Lucy Luce

Lucy Luce (nee Morse) born 9/20/1950 passed away peacefully at the KC Hospice House on 1/13/2022. She was listening to the Rosary and holding the hand of her beloved granddaughter, Emmi-Jean. She was 71 years old.

Lucy, a born renegade, had a fun sense of humor and a knack for education. After graduating from Avila University with a Degree in Education she taught the 7th grade at NorthEast Junior High in Kansas City, MO for several years. It was often mentioned that she had one foot into heaven’s door for choosing to teach 7th grade.
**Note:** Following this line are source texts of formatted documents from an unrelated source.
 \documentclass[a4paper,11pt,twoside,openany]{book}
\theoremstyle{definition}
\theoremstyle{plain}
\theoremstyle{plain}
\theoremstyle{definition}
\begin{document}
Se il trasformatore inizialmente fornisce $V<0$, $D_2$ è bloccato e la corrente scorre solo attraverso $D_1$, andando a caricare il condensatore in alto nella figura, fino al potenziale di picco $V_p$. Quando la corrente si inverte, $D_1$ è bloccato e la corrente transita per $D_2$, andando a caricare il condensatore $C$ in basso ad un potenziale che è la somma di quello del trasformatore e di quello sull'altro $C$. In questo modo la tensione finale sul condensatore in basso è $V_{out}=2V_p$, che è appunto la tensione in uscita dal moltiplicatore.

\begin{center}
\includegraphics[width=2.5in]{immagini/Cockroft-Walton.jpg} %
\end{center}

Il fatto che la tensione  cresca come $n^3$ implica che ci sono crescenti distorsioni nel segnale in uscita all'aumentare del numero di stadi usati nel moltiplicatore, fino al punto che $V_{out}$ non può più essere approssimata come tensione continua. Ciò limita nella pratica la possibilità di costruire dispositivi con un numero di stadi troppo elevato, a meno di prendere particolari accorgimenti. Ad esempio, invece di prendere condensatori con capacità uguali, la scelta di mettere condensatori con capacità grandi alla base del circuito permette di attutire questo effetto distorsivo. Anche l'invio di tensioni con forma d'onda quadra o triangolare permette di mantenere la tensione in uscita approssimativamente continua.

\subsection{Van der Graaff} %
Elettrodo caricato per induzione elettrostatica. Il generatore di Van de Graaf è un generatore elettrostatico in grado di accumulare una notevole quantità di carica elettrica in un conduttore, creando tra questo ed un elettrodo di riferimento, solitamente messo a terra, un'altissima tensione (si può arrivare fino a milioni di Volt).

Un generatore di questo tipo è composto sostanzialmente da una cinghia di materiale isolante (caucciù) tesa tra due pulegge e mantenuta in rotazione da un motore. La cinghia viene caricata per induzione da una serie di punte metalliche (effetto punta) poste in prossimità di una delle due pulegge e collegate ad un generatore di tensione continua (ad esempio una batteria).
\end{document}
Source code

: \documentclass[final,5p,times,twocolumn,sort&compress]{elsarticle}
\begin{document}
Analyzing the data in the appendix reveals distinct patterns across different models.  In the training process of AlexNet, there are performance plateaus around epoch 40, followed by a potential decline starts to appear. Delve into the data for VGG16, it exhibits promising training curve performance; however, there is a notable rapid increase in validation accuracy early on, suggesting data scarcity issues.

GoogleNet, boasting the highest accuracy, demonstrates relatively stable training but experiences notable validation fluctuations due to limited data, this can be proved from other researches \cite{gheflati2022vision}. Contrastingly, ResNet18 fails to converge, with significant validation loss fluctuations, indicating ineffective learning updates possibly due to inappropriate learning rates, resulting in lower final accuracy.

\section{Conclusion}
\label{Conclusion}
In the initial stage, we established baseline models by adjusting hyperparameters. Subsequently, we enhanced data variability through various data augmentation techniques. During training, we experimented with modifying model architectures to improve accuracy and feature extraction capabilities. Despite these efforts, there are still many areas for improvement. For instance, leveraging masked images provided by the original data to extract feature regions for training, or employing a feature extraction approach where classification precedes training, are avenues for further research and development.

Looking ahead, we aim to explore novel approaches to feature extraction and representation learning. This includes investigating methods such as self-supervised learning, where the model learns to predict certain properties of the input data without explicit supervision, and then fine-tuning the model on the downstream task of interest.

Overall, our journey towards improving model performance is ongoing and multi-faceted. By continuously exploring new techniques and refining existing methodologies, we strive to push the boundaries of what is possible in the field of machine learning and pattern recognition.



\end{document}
She went on to complete her Master’s Degree in Curriculum from the University of Missouri, Kansas City.

Anyone that knew Lucy well knew two things about her: she loved school supplies and she loved to serve the underserved. She was an inspiration to many students, teachers and anyone that needed a post-it note. Long after her retirement she buy school supplies and donate them to various schools in the Kansas City area.

Lucy is preceded in death by the love of her life, Raymond H. Luce who bought her flowers every Saturday; daughters Michelle and Michaela Shearman. She is survived by daughter Kimberly K. Shearman RN, BSN (Gary Kommel); daughter Dr. Kelly J. Logan; two sisters Katie Kays and Mary Mahoney. She had four grandchildren: Emmilynn Shearman, Augie, Albert and Birdie Luce Walsh. She had several nieces and nephews and was particularly close to Lisa Barth (nee Kays) and Lori Kays.

As a lifelong educator, her wish was that her remains be donated to science to benefit the future of healthcare workers.


  1. Lisa Kays on January 22, 2022 at 7:53 pm

    On Wednesday I randomly thought about my Aunt Lucy and didn’t know why. That night I made the family cookies from her side of the family without really knowing why. As I pulled the last sheet of burnt cookies (so on brand for both of us) from the oven, I got a message that Lucy wasn’t doing well. She died on Thursday.

    I wasn’t able to say goodbye since things happened so fast and I’m far away, but if I had, I would have thanked her for getting me past my paralyzing fear of public speaking (she made me a puppet and took me for funnel cake and a pep talk so I could hide but still give a speech for class), she helped me learn to read and study when I was sure I was dumb and would fail out of school, and she encouraged me to come to DC and start my life when I was having a hard time doing so. I owe so much to her and think of her all the time when I parent, make decisions, and, most of all, when I laugh. Lucy was the funniest person I’ve ever met, and she helped me cultivate my sense of humor as a way of dealing with bullies.

    May we all have an Aunt Lucy in our lives, may we be an Aunt Lucy when someone needs us to be, and may we do better than I did and tell them as often as we can.

    I am thinking of Emmi, Kelly and Kim and my mom at this time with lots of love.